I know this truth well, since today, amazingly, I know David Amram in life and not just his autobiography. In the early spring of 2005 I met him after asking him to participate in one of my courses on the sociology of American culture and we quickly became artistic and pedagogical collaborators, putting together a series of lectures and courses not only about this topic but also, the often discordant relationship between our respective disciplinary homes, his being the arts, mine, the academy.
It has been an exciting and productive collaboration, one that has taken us from the University of Denver to Shakespeare's New Globe Theatre to the 2008 Democratic National Convention to Brown University. We have created courses and programming about the 50th Anniversary of Jack Kerouac's novel On The Road, the historical links between jazz poetry and hip hop, the legacy of the American civil rights movement and of David's own artistic and cultural legacy.
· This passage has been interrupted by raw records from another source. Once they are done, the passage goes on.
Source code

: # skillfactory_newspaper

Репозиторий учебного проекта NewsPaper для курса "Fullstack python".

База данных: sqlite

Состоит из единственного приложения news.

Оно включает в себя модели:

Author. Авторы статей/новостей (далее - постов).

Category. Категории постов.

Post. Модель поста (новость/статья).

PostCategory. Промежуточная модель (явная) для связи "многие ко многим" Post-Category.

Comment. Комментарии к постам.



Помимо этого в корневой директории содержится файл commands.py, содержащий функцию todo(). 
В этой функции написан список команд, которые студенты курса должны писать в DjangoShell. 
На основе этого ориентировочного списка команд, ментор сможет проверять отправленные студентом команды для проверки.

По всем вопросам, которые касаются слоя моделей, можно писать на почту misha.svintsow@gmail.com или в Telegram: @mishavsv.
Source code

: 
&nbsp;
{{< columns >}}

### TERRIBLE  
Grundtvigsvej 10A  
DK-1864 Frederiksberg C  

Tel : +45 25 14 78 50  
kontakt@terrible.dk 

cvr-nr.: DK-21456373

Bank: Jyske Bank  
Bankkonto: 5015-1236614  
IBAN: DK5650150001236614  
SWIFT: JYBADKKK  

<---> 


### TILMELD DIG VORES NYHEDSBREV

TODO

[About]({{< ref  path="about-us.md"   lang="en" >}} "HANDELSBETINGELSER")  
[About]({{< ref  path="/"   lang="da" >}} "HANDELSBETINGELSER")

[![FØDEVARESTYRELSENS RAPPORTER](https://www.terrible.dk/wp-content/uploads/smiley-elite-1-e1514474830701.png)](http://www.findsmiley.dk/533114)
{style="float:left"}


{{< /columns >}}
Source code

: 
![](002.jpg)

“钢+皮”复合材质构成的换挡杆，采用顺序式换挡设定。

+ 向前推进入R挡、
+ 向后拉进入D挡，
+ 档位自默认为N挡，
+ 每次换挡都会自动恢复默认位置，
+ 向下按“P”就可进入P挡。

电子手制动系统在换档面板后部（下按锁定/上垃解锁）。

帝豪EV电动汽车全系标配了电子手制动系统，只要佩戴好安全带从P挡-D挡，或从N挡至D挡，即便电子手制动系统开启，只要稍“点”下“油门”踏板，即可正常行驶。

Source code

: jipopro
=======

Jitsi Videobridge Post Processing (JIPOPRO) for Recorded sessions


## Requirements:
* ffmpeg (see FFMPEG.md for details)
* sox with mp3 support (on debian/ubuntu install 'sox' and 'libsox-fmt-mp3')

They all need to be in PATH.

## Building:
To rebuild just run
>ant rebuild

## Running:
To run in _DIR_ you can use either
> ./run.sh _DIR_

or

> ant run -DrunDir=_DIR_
But it has also been a challenging one, for no matter how much alike in mind and taste and spirit we may be, there is always the burden of my seventeen year old imagination haunting us. Though I know that he is seventy-eight and his autobiography, forty-three, David at thirty-six, (almost my exact same age at our first actual, real live meeting), is often all I can ever see -- even at his sixtieth high school reunion.
I try to talk about this with David all the time, of what it might have been had we met and had been the same age. But this conversation doesn't really interest him. For David, age is all at once an inevitable and unimportant truth about who we are. That is, he is, quite simply, who he is today, the exact same person he was in his late thirties, only older. He doesn't see himself as being anything more or less than who he was then.
And as for what it would have been like to meet me then, the question just seems silly to him. "Audrey," he always says calmly. "You weren't born yet. Charlie Parker always said 'now' is the time, now is the time. Let's talk about 'now,' not then."
So we talk about "now" and I think about "then." I can't help it. Especially whenever I venture to his old neighborhood doing him a favor by delivering his latest symphonic work to his music copyist or meeting him after his monthly gig in the city.
I make my way to Cornelia St. and Bleecker and walk down the steps to the basement club where he plays. And then I suddenly I stop, right there in the middle of the steps and said out loud to myself, "What are you doing? You have to get over this. You have to stop thinking you're going around with David Amram in Greenwich Village in the 1950s."
But then I suddenly heard David playing through the tunneled doorways in that basement bar and am left with no other choice but to keep going, feeling all the stories in Vibrations I once read and re-read and forever committed to my memory feeling solid beneath my feet. "Just once more," I whisper to myself walking down the steps. "'Now' can wait one more night."